ACTION ITEM>
Would you retype all of these records exactly?

DATA TO USE>
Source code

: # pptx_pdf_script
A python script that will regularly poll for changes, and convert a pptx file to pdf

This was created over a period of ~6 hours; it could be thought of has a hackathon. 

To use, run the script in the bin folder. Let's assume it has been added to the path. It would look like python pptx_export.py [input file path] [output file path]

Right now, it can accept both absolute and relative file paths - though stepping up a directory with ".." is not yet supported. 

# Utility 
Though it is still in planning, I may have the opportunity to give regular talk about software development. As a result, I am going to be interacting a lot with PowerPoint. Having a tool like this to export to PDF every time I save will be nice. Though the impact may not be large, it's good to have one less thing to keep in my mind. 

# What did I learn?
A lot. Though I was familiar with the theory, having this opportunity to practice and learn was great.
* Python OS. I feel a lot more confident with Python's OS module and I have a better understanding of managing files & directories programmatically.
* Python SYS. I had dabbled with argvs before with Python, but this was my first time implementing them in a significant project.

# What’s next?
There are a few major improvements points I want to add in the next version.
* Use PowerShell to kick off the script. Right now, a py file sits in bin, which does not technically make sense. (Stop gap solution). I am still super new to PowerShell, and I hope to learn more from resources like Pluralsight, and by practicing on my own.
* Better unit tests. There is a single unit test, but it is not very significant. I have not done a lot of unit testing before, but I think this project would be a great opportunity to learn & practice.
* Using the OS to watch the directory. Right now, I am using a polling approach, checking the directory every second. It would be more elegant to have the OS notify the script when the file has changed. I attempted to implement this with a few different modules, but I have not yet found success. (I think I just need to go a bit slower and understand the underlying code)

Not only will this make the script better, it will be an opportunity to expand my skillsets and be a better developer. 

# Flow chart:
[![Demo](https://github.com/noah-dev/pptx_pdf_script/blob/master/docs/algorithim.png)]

RESULT>
Source code

: # pptx_pdf_script
A python script that will regularly poll for changes, and convert a pptx file to pdf

This was created over a period of ~6 hours; it could be thought of has a hackathon. 

To use, run the script in the bin folder. Let's assume it has been added to the path. It would look like python pptx_export.py [input file path] [output file path]

Right now, it can accept both absolute and relative file paths - though stepping up a directory with ".." is not yet supported. 

# Utility 
Though it is still in planning, I may have the opportunity to give regular talk about software development. As a result, I am going to be interacting a lot with PowerPoint. Having a tool like this to export to PDF every time I save will be nice. Though the impact may not be large, it's good to have one less thing to keep in my mind. 

# What did I learn?
A lot. Though I was familiar with the theory, having this opportunity to practice and learn was great.
* Python OS. I feel a lot more confident with Python's OS module and I have a better understanding of managing files & directories programmatically.
* Python SYS. I had dabbled with argvs before with Python, but this was my first time implementing them in a significant project.

# What’s next?
There are a few major improvements points I want to add in the next version.
* Use PowerShell to kick off the script. Right now, a py file sits in bin, which does not technically make sense. (Stop gap solution). I am still super new to PowerShell, and I hope to learn more from resources like Pluralsight, and by practicing on my own.
* Better unit tests. There is a single unit test, but it is not very significant. I have not done a lot of unit testing before, but I think this project would be a great opportunity to learn & practice.
* Using the OS to watch the directory. Right now, I am using a polling approach, checking the directory every second. It would be more elegant to have the OS notify the script when the file has changed. I attempted to implement this with a few different modules, but I have not yet found success. (I think I just need to go a bit slower and understand the underlying code)

Not only will this make the script better, it will be an opportunity to expand my skillsets and be a better developer. 

# Flow chart:
[![Demo](https://github.com/noah-dev/pptx_pdf_script/blob/master/docs/algorithim.png)]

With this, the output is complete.